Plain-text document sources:
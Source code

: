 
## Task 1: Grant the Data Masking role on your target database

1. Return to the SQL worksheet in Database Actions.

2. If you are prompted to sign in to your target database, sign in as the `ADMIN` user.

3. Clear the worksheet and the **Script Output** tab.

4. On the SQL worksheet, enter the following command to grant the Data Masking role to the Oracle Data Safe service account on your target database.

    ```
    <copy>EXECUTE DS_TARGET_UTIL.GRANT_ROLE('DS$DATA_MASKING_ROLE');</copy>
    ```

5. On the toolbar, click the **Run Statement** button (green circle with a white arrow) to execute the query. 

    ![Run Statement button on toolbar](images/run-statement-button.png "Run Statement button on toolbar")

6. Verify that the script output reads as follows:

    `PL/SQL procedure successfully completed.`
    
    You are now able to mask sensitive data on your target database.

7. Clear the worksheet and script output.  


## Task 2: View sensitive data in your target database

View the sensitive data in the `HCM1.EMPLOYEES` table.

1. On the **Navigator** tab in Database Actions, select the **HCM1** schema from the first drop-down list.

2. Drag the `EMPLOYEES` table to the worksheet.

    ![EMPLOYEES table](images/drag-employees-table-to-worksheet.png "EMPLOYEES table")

*Work item*. Return every line above where "sensitive" appears.

*Worked solution*.
    You are now able to mask sensitive data on your target database.
## Task 2: View sensitive data in your target database
View the sensitive data in the `HCM1.EMPLOYEES` table.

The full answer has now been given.